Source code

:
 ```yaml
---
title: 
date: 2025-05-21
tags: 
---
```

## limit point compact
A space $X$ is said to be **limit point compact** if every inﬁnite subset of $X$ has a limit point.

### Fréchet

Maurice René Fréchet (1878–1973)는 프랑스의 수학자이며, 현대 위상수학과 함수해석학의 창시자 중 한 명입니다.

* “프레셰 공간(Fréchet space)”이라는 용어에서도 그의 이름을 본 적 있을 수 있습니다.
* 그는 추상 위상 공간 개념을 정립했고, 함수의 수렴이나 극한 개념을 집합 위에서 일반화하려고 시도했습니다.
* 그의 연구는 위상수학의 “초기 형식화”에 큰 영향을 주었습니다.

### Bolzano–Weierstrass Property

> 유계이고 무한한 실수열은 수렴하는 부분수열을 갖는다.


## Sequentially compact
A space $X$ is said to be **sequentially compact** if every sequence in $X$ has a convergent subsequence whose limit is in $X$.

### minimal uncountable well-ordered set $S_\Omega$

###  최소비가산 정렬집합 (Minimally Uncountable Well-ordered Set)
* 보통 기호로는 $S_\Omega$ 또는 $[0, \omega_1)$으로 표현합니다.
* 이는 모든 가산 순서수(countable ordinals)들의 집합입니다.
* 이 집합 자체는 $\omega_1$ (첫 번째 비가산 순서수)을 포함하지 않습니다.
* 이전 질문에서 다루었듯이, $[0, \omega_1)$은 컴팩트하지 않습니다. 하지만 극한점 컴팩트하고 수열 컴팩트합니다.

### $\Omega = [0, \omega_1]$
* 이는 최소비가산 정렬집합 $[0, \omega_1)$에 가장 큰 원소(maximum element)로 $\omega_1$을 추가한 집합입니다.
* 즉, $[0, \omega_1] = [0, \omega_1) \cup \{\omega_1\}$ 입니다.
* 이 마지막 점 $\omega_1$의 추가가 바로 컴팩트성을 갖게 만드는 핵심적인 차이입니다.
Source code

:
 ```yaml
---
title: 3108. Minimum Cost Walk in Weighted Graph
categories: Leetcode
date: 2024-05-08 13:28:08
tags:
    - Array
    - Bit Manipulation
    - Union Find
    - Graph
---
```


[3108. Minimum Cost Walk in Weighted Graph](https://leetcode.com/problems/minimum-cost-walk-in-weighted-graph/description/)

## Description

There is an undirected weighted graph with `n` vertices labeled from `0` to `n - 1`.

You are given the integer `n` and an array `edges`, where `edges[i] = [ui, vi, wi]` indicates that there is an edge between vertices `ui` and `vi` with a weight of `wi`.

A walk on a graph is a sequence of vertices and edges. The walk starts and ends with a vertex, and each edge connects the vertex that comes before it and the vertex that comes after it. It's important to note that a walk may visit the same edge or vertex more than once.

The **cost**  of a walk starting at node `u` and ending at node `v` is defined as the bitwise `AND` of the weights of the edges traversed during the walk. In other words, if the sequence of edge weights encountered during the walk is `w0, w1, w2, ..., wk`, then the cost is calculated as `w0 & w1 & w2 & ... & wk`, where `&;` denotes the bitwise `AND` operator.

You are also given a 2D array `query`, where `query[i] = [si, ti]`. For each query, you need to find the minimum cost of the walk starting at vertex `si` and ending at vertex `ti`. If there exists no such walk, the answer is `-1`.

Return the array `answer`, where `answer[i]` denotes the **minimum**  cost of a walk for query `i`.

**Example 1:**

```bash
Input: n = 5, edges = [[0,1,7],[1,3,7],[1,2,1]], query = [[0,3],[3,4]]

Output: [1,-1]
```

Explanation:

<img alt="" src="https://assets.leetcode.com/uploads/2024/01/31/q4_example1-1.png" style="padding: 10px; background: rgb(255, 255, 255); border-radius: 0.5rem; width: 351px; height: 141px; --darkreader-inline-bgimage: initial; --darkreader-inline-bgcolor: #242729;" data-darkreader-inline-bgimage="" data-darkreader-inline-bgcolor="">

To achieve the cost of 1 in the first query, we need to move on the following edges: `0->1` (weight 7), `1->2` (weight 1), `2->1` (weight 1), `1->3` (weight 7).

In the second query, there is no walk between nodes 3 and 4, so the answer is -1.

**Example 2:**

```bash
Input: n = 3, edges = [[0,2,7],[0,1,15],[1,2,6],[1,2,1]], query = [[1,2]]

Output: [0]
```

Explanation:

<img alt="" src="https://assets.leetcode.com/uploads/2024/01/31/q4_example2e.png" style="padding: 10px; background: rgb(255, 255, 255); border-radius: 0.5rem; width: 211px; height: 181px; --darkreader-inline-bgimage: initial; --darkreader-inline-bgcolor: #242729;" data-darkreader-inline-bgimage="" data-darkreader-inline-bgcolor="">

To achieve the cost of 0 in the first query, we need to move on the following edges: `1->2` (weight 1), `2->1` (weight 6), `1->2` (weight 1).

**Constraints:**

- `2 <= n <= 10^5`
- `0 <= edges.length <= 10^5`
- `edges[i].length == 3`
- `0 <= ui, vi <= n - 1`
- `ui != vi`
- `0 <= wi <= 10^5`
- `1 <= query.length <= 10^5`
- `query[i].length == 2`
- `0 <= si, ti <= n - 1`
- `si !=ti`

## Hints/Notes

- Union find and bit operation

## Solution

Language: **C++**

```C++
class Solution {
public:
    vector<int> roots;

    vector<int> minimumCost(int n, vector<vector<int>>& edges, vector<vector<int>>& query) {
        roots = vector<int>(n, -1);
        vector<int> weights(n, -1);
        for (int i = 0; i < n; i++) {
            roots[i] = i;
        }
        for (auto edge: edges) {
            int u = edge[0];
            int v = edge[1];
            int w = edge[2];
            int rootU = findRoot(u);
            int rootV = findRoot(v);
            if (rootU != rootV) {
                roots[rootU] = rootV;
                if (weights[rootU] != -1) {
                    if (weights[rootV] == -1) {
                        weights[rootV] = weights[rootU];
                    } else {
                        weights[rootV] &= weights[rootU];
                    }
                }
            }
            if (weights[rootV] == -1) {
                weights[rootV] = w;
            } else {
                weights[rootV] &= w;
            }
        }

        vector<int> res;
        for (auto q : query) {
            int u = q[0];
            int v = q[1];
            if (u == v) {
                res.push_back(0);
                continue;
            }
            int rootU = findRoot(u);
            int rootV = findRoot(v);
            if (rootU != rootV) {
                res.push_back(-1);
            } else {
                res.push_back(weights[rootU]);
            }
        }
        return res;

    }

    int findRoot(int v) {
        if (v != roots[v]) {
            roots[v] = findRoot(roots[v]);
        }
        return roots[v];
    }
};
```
= = = = = = =
- _Your task_:
With no line skipped, output the listing in full.

- _Final answer_:
Source code

:
 ```yaml
---
title: 
date: 2025-05-21
tags: 
---
```

## limit point compact
A space $X$ is said to be **limit point compact** if every inﬁnite subset of $X$ has a limit point.

### Fréchet

Maurice René Fréchet (1878–1973)는 프랑스의 수학자이며, 현대 위상수학과 함수해석학의 창시자 중 한 명입니다.

* “프레셰 공간(Fréchet space)”이라는 용어에서도 그의 이름을 본 적 있을 수 있습니다.
* 그는 추상 위상 공간 개념을 정립했고, 함수의 수렴이나 극한 개념을 집합 위에서 일반화하려고 시도했습니다.
* 그의 연구는 위상수학의 “초기 형식화”에 큰 영향을 주었습니다.

### Bolzano–Weierstrass Property

> 유계이고 무한한 실수열은 수렴하는 부분수열을 갖는다.


## Sequentially compact
A space $X$ is said to be **sequentially compact** if every sequence in $X$ has a convergent subsequence whose limit is in $X$.

### minimal uncountable well-ordered set $S_\Omega$

###  최소비가산 정렬집합 (Minimally Uncountable Well-ordered Set)
* 보통 기호로는 $S_\Omega$ 또는 $[0, \omega_1)$으로 표현합니다.
* 이는 모든 가산 순서수(countable ordinals)들의 집합입니다.
* 이 집합 자체는 $\omega_1$ (첫 번째 비가산 순서수)을 포함하지 않습니다.
* 이전 질문에서 다루었듯이, $[0, \omega_1)$은 컴팩트하지 않습니다. 하지만 극한점 컴팩트하고 수열 컴팩트합니다.

### $\Omega = [0, \omega_1]$
* 이는 최소비가산 정렬집합 $[0, \omega_1)$에 가장 큰 원소(maximum element)로 $\omega_1$을 추가한 집합입니다.
* 즉, $[0, \omega_1] = [0, \omega_1) \cup \{\omega_1\}$ 입니다.
* 이 마지막 점 $\omega_1$의 추가가 바로 컴팩트성을 갖게 만드는 핵심적인 차이입니다.
Source code

:
 ```yaml
---
title: 3108. Minimum Cost Walk in Weighted Graph
categories: Leetcode
date: 2024-05-08 13:28:08
tags:
    - Array
    - Bit Manipulation
    - Union Find
    - Graph
---
```


[3108. Minimum Cost Walk in Weighted Graph](https://leetcode.com/problems/minimum-cost-walk-in-weighted-graph/description/)

## Description

There is an undirected weighted graph with `n` vertices labeled from `0` to `n - 1`.

You are given the integer `n` and an array `edges`, where `edges[i] = [ui, vi, wi]` indicates that there is an edge between vertices `ui` and `vi` with a weight of `wi`.

A walk on a graph is a sequence of vertices and edges. The walk starts and ends with a vertex, and each edge connects the vertex that comes before it and the vertex that comes after it. It's important to note that a walk may visit the same edge or vertex more than once.

The **cost**  of a walk starting at node `u` and ending at node `v` is defined as the bitwise `AND` of the weights of the edges traversed during the walk. In other words, if the sequence of edge weights encountered during the walk is `w0, w1, w2, ..., wk`, then the cost is calculated as `w0 & w1 & w2 & ... & wk`, where `&;` denotes the bitwise `AND` operator.

You are also given a 2D array `query`, where `query[i] = [si, ti]`. For each query, you need to find the minimum cost of the walk starting at vertex `si` and ending at vertex `ti`. If there exists no such walk, the answer is `-1`.

Return the array `answer`, where `answer[i]` denotes the **minimum**  cost of a walk for query `i`.

**Example 1:**

```bash
Input: n = 5, edges = [[0,1,7],[1,3,7],[1,2,1]], query = [[0,3],[3,4]]

Output: [1,-1]
```

Explanation:

<img alt="" src="https://assets.leetcode.com/uploads/2024/01/31/q4_example1-1.png" style="padding: 10px; background: rgb(255, 255, 255); border-radius: 0.5rem; width: 351px; height: 141px; --darkreader-inline-bgimage: initial; --darkreader-inline-bgcolor: #242729;" data-darkreader-inline-bgimage="" data-darkreader-inline-bgcolor="">

To achieve the cost of 1 in the first query, we need to move on the following edges: `0->1` (weight 7), `1->2` (weight 1), `2->1` (weight 1), `1->3` (weight 7).

In the second query, there is no walk between nodes 3 and 4, so the answer is -1.

**Example 2:**

```bash
Input: n = 3, edges = [[0,2,7],[0,1,15],[1,2,6],[1,2,1]], query = [[1,2]]

Output: [0]
```

Explanation:

<img alt="" src="https://assets.leetcode.com/uploads/2024/01/31/q4_example2e.png" style="padding: 10px; background: rgb(255, 255, 255); border-radius: 0.5rem; width: 211px; height: 181px; --darkreader-inline-bgimage: initial; --darkreader-inline-bgcolor: #242729;" data-darkreader-inline-bgimage="" data-darkreader-inline-bgcolor="">

To achieve the cost of 0 in the first query, we need to move on the following edges: `1->2` (weight 1), `2->1` (weight 6), `1->2` (weight 1).

**Constraints:**

- `2 <= n <= 10^5`
- `0 <= edges.length <= 10^5`
- `edges[i].length == 3`
- `0 <= ui, vi <= n - 1`
- `ui != vi`
- `0 <= wi <= 10^5`
- `1 <= query.length <= 10^5`
- `query[i].length == 2`
- `0 <= si, ti <= n - 1`
- `si !=ti`

## Hints/Notes

- Union find and bit operation

## Solution

Language: **C++**

```C++
class Solution {
public:
    vector<int> roots;

    vector<int> minimumCost(int n, vector<vector<int>>& edges, vector<vector<int>>& query) {
        roots = vector<int>(n, -1);
        vector<int> weights(n, -1);
        for (int i = 0; i < n; i++) {
            roots[i] = i;
        }
        for (auto edge: edges) {
            int u = edge[0];
            int v = edge[1];
            int w = edge[2];
            int rootU = findRoot(u);
            int rootV = findRoot(v);
            if (rootU != rootV) {
                roots[rootU] = rootV;
                if (weights[rootU] != -1) {
                    if (weights[rootV] == -1) {
                        weights[rootV] = weights[rootU];
                    } else {
                        weights[rootV] &= weights[rootU];
                    }
                }
            }
            if (weights[rootV] == -1) {
                weights[rootV] = w;
            } else {
                weights[rootV] &= w;
            }
        }

        vector<int> res;
        for (auto q : query) {
            int u = q[0];
            int v = q[1];
            if (u == v) {
                res.push_back(0);
                continue;
            }
            int rootU = findRoot(u);
            int rootV = findRoot(v);
            if (rootU != rootV) {
                res.push_back(-1);
            } else {
                res.push_back(weights[rootU]);
            }
        }
        return res;

    }

    int findRoot(int v) {
        if (v != roots[v]) {
            roots[v] = findRoot(roots[v]);
        }
        return roots[v];
    }
};
```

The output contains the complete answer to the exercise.